When I received my first book catalogues from publishers I was childishly pleased. And I still am. Sometimes. I was talking to a book world friend a few weeks ago about a recently received annual catalogue, and remarking that for all the books it listed, I was only interested in one.
In a way that was good, because it eases the burden of how to find the time to read. But what upset me was the large number of romances. That’s the only word to describe what they are. My foreign youthful equivalents of Mills & Boon have now been replaced by books with dark covers depicting vampires and dystopias and the like.
One such book I can show an interest in.
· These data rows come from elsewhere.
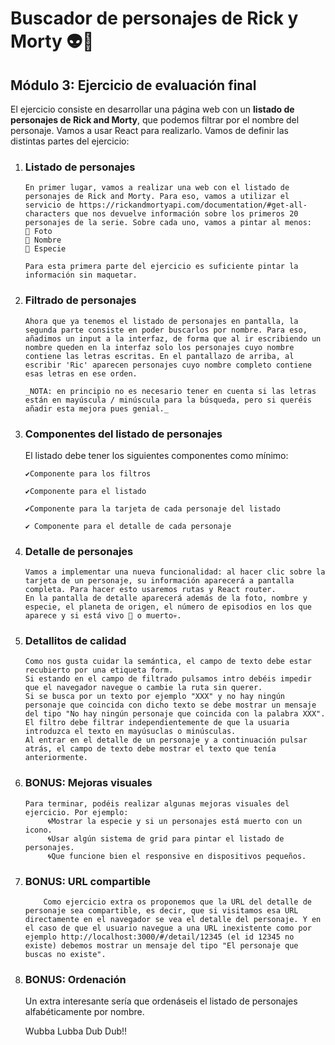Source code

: # Buscador de personajes de Rick y Morty 👽🚀

## Módulo 3: Ejercicio de evaluación final

El ejercicio consiste en desarrollar una página web con un **listado de personajes de Rick and Morty**, que
podemos filtrar por el nombre del personaje. Vamos a usar React para realizarlo.
Vamos de definir las distintas partes del ejercicio:

1.  ### Listado de personajes

        En primer lugar, vamos a realizar una web con el listado de personajes de Rick and Morty. Para eso, vamos a utilizar el servicio de https://rickandmortyapi.com/documentation/#get-all-characters que nos devuelve información sobre los primeros 20 personajes de la serie. Sobre cada uno, vamos a pintar al menos:
        🔹 Foto
        🔹 Nombre
        🔹 Especie

        Para esta primera parte del ejercicio es suficiente pintar la información sin maquetar.

2.  ### Filtrado de personajes

        Ahora que ya tenemos el listado de personajes en pantalla, la segunda parte consiste en poder buscarlos por nombre. Para eso, añadimos un input a la interfaz, de forma que al ir escribiendo un nombre queden en la interfaz solo los personajes cuyo nombre contiene las letras escritas. En el pantallazo de arriba, al escribir 'Ric' aparecen personajes cuyo nombre completo contiene esas letras en ese orden.

        _NOTA: en principio no es necesario tener en cuenta si las letras están en mayúscula / minúscula para la búsqueda, pero si queréis añadir esta mejora pues genial._

3.  ### Componentes del listado de personajes

    El listado debe tener los siguientes componentes como mínimo:

        ✔️Componente para los filtros

        ✔️Componente para el listado

        ✔️Componente para la tarjeta de cada personaje del listado

        ✔️ Componente para el detalle de cada personaje

4.  ### Detalle de personajes

        Vamos a implementar una nueva funcionalidad: al hacer clic sobre la tarjeta de un personaje, su información aparecerá a pantalla completa. Para hacer esto usaremos rutas y React router.
        En la pantalla de detalle aparecerá además de la foto, nombre y especie, el planeta de origen, el número de episodios en los que aparece y si está vivo 💃 o muerto💀.

5.  ### Detallitos de calidad
        Como nos gusta cuidar la semántica, el campo de texto debe estar recubierto por una etiqueta form.
        Si estando en el campo de filtrado pulsamos intro debéis impedir que el navegador navegue o cambie la ruta sin querer.
        Si se busca por un texto por ejemplo "XXX" y no hay ningún personaje que coincida con dicho texto se debe mostrar un mensaje del tipo "No hay ningún personaje que coincida con la palabra XXX".
        El filtro debe filtrar independientemente de que la usuaria introduzca el texto en mayúsuclas o minúsculas.
        Al entrar en el detalle de un personaje y a continuación pulsar atrás, el campo de texto debe mostrar el texto que tenía anteriormente.
6.  ### BONUS: Mejoras visuales
        Para terminar, podéis realizar algunas mejoras visuales del ejercicio. Por ejemplo:
             🌀Mostrar la especie y si un personajes está muerto con un icono.
             🌀Usar algún sistema de grid para pintar el listado de personajes.
             🌀Que funcione bien el responsive en dispositivos pequeños.
7.  ### BONUS: URL compartible

            Como ejercicio extra os proponemos que la URL del detalle de personaje sea compartible, es decir, que si visitamos esa URL directamente en el navegador se vea el detalle del personaje. Y en el caso de que el usuario navegue a una URL inexistente como por ejemplo http://localhost:3000/#/detail/12345 (el id 12345 no existe) debemos mostrar un mensaje del tipo "El personaje que buscas no existe".

8.  ### BONUS: Ordenación

    Un extra interesante sería que ordenáseis el listado de personajes alfabéticamente por nombre.

    Wubba Lubba Dub Dub!!

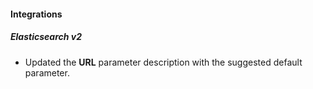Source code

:#### Integrations
##### Elasticsearch v2
- Updated the **URL** parameter description with the suggested default parameter.
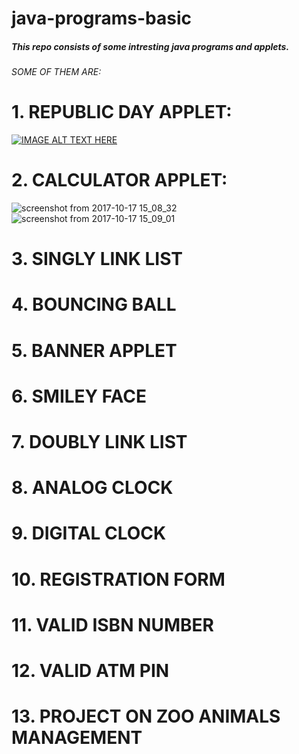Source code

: # java-programs-basic

##### This repo consists of some intresting java programs and applets.  
###### SOME OF THEM ARE:  
# 1.  REPUBLIC DAY APPLET:

[![IMAGE ALT TEXT HERE](https://img.youtube.com/vi/9ady7bm0Y5c/0.jpg)](https://www.youtube.com/watch?v=9ady7bm0Y5c)  

# 2.  CALCULATOR APPLET:   
![screenshot from 2017-10-17 15_08_32](https://user-images.githubusercontent.com/39124232/43047883-15536c70-8dfc-11e8-9d25-9f92265a5f24.png)  
![screenshot from 2017-10-17 15_09_01](https://user-images.githubusercontent.com/39124232/43047884-18786144-8dfc-11e8-8f84-2fd4999efc2e.png)  

# 3.  SINGLY LINK LIST
# 4.  BOUNCING BALL
# 5.  BANNER APPLET
# 6.  SMILEY FACE
# 7.  DOUBLY LINK LIST
# 8.  ANALOG CLOCK
# 9.  DIGITAL CLOCK
# 10. REGISTRATION FORM
# 11. VALID ISBN NUMBER
# 12. VALID ATM PIN
# 13. PROJECT ON ZOO ANIMALS MANAGEMENT
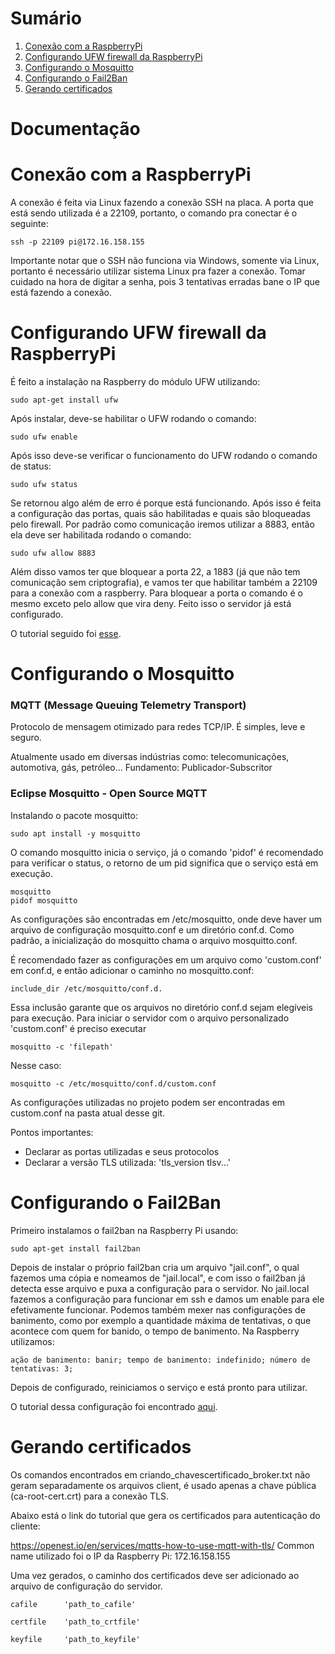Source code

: # Sumário

1. [Conexão com a RaspberryPi](#conexão-com-a-raspberrypi)
2. [Configurando UFW firewall da RaspberryPi](#configurando-ufw-firewall-da-raspberrypi)
3. [Configurando o Mosquitto](#configurando-o-mosquitto)
4. [Configurando o Fail2Ban](#configurando-o-fail2ban)
5. [Gerando certificados](#gerando-certificados)

# Documentação



# Conexão com a RaspberryPi

A conexão é feita via Linux fazendo a conexão SSH na placa. A porta que está sendo utilizada é a 22109, portanto, o comando pra conectar é o seguinte:

`
ssh -p 22109 pi@172.16.158.155
`

Importante notar que o SSH não funciona via Windows, somente via Linux, portanto é necessário utilizar sistema Linux pra fazer a conexão.
Tomar cuidado na hora de digitar a senha, pois 3 tentativas erradas bane o IP que está fazendo a conexão.

# Configurando UFW firewall da RaspberryPi

É feito a instalação na Raspberry do módulo UFW utilizando:

`
sudo apt-get install ufw
`

Após instalar, deve-se habilitar o UFW rodando o comando:

`
sudo ufw enable
`

Após isso deve-se verificar o funcionamento do UFW rodando o comando de status:

`
sudo ufw status
`

Se retornou algo além de erro é porque está funcionando. Após isso é feita a configuração das portas, quais são habilitadas e quais são bloqueadas pelo firewall. 
Por padrão como comunicação iremos utilizar a 8883, então ela deve ser habilitada rodando o comando:

`
sudo ufw allow 8883
`

Além disso vamos ter que bloquear a porta 22, a 1883 (já que não tem comunicação sem criptografia), e vamos ter que habilitar também a 22109 para a conexão com a raspberry. Para bloquear a porta o comando é o mesmo exceto pelo allow que vira deny. Feito isso o servidor já está configurado.

O tutorial seguido foi [esse](https://linuxhint.com/set-up-ufw-firewall-raspberry-pi/).


# Configurando o Mosquitto

### MQTT (Message Queuing Telemetry Transport) 
Protocolo de mensagem otimizado para redes TCP/IP. É simples, leve e seguro. 

Atualmente usado em diversas indústrias como: telecomunicações, automotiva, gás, petróleo...
Fundamento: Publicador-Subscritor

### Eclipse Mosquitto - Open Source MQTT 
Instalando o pacote mosquitto: 

	sudo apt install -y mosquitto

O comando mosquitto inicia o serviço, já o comando 'pidof' é recomendado para verificar o status, o retorno de um pid significa que o serviço está em execução.

	mosquitto
	pidof mosquitto
As configurações são encontradas em /etc/mosquitto, onde deve haver um arquivo de configuração mosquitto.conf e um diretório conf.d. Como padrão, a inicialização do mosquitto chama o arquivo mosquitto.conf.

É recomendado fazer as configurações em um arquivo como 'custom.conf' em conf.d, e então adicionar o caminho no mosquitto.conf: 

	include_dir /etc/mosquitto/conf.d. 

Essa inclusão garante que os arquivos no diretório conf.d sejam elegíveis para execução. Para iniciar o servidor com o arquivo personalizado 'custom.conf' é preciso executar

	mosquitto -c 'filepath'
	
Nesse caso:

	mosquitto -c /etc/mosquitto/conf.d/custom.conf

As configurações utilizadas no projeto podem ser encontradas em custom.conf na pasta atual desse git. 

Pontos importantes:

- Declarar as portas utilizadas e seus protocolos
- Declarar a versão TLS utilizada: 'tls_version tlsv...'


# Configurando o Fail2Ban

Primeiro instalamos o fail2ban na Raspberry Pi usando:

`
sudo apt-get install fail2ban
`

Depois de instalar o próprio fail2ban cria um arquivo "jail.conf", o qual fazemos uma cópia e nomeamos de "jail.local", e com isso o fail2ban já detecta esse arquivo e puxa a configuração para o servidor. No jail.local fazemos a configuração para funcionar em ssh e damos um enable para ele efetivamente funcionar. Podemos também mexer nas configurações de banimento, como por exemplo a quantidade máxima de tentativas, o que acontece com quem for banido, o tempo de banimento. Na Raspberry utilizamos:

`
ação de banimento: banir;
tempo de banimento: indefinido;
número de tentativas: 3;
`

Depois de configurado, reiniciamos o serviço e está pronto para utilizar.

O tutorial dessa configuração foi encontrado [aqui](https://pimylifeup.com/raspberry-pi-fail2ban/).

# Gerando certificados

Os comandos encontrados em criando_chavescertificado_broker.txt não geram separadamente os arquivos client, é usado apenas a chave pública (ca-root-cert.crt) para a conexão TLS.

Abaixo está o link do tutorial que gera os certificados para autenticação do cliente:

https://openest.io/en/services/mqtts-how-to-use-mqtt-with-tls/
Common name utilizado foi o IP da Raspberry Pi: 172.16.158.155

Uma vez gerados, o caminho dos certificados deve ser adicionado ao arquivo de configuração do servidor.

	cafile 		'path_to_cafile'
	
	certfile 	'path_to_crtfile'
	
	keyfile 	'path_to_keyfile'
Several even, if they don’t all come at once. Except they do. The catalogue I have in mind had pages and pages of them, and when you see all the covers side by side, the similarities are more striking than when you see them on their own. Being a bit gaga I peer at every new book and wonder whether I’ve already seen it. But most likely it was just one of its mates, looking almost the same.
The books are OK. I’m sure I’d enjoy reading a few if I had nothing else to read. But like the Mills & Boons they are not really review material. Or at least, I don’t think so. I’d never have dreamt of reviewing a romance back when I consumed them, nor would I have looked for someone else’s review of them. You buy or borrow, read and discard.
But luckily there are other catalogues. Some are excellent and contain not only the new books soon to come, but list all the old books still available. And when they are good ones it makes you go a bit crazy, until you realise you can’t order half the back catalogue. You just don’t have the time.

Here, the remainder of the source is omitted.